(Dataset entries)
# # # #
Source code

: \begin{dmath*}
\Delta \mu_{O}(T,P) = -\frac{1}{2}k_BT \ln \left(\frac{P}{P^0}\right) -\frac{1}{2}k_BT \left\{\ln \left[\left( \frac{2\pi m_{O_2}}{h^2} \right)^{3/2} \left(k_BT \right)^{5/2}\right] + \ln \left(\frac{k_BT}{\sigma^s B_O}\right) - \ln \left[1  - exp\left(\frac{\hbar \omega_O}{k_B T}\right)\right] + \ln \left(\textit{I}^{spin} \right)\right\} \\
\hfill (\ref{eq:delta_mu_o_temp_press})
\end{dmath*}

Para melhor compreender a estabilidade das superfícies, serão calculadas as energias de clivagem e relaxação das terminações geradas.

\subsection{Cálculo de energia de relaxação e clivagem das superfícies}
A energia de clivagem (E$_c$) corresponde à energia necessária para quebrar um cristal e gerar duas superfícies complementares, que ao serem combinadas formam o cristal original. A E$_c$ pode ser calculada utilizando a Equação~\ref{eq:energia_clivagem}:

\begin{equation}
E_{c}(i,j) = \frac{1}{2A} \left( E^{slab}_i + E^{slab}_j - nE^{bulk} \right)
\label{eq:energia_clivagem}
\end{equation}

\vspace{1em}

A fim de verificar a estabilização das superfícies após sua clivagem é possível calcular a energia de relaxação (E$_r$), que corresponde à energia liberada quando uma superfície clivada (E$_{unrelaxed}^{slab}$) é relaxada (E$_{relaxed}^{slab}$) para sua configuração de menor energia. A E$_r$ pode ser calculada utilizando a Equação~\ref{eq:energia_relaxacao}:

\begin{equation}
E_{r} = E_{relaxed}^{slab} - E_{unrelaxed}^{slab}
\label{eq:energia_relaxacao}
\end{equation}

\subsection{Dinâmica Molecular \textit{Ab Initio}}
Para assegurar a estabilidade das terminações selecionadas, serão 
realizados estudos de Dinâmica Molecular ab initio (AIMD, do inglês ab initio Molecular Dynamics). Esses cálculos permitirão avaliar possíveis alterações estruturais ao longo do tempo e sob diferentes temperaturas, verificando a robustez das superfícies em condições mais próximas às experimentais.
# # # #
● **Prompt**:
Your response should consist of the records, printed exactly.

● **Written answer**:
Source code

: \begin{dmath*}
\Delta \mu_{O}(T,P) = -\frac{1}{2}k_BT \ln \left(\frac{P}{P^0}\right) -\frac{1}{2}k_BT \left\{\ln \left[\left( \frac{2\pi m_{O_2}}{h^2} \right)^{3/2} \left(k_BT \right)^{5/2}\right] + \ln \left(\frac{k_BT}{\sigma^s B_O}\right) - \ln \left[1  - exp\left(\frac{\hbar \omega_O}{k_B T}\right)\right] + \ln \left(\textit{I}^{spin} \right)\right\} \\
\hfill (\ref{eq:delta_mu_o_temp_press})
\end{dmath*}

Para melhor compreender a estabilidade das superfícies, serão calculadas as energias de clivagem e relaxação das terminações geradas.

\subsection{Cálculo de energia de relaxação e clivagem das superfícies}
A energia de clivagem (E$_c$) corresponde à energia necessária para quebrar um cristal e gerar duas superfícies complementares, que ao serem combinadas formam o cristal original. A E$_c$ pode ser calculada utilizando a Equação~\ref{eq:energia_clivagem}:

\begin{equation}
E_{c}(i,j) = \frac{1}{2A} \left( E^{slab}_i + E^{slab}_j - nE^{bulk} \right)
\label{eq:energia_clivagem}
\end{equation}

\vspace{1em}

A fim de verificar a estabilização das superfícies após sua clivagem é possível calcular a energia de relaxação (E$_r$), que corresponde à energia liberada quando uma superfície clivada (E$_{unrelaxed}^{slab}$) é relaxada (E$_{relaxed}^{slab}$) para sua configuração de menor energia. A E$_r$ pode ser calculada utilizando a Equação~\ref{eq:energia_relaxacao}:

\begin{equation}
E_{r} = E_{relaxed}^{slab} - E_{unrelaxed}^{slab}
\label{eq:energia_relaxacao}
\end{equation}

\subsection{Dinâmica Molecular \textit{Ab Initio}}
Para assegurar a estabilidade das terminações selecionadas, serão 
realizados estudos de Dinâmica Molecular ab initio (AIMD, do inglês ab initio Molecular Dynamics). Esses cálculos permitirão avaliar possíveis alterações estruturais ao longo do tempo e sob diferentes temperaturas, verificando a robustez das superfícies em condições mais próximas às experimentais.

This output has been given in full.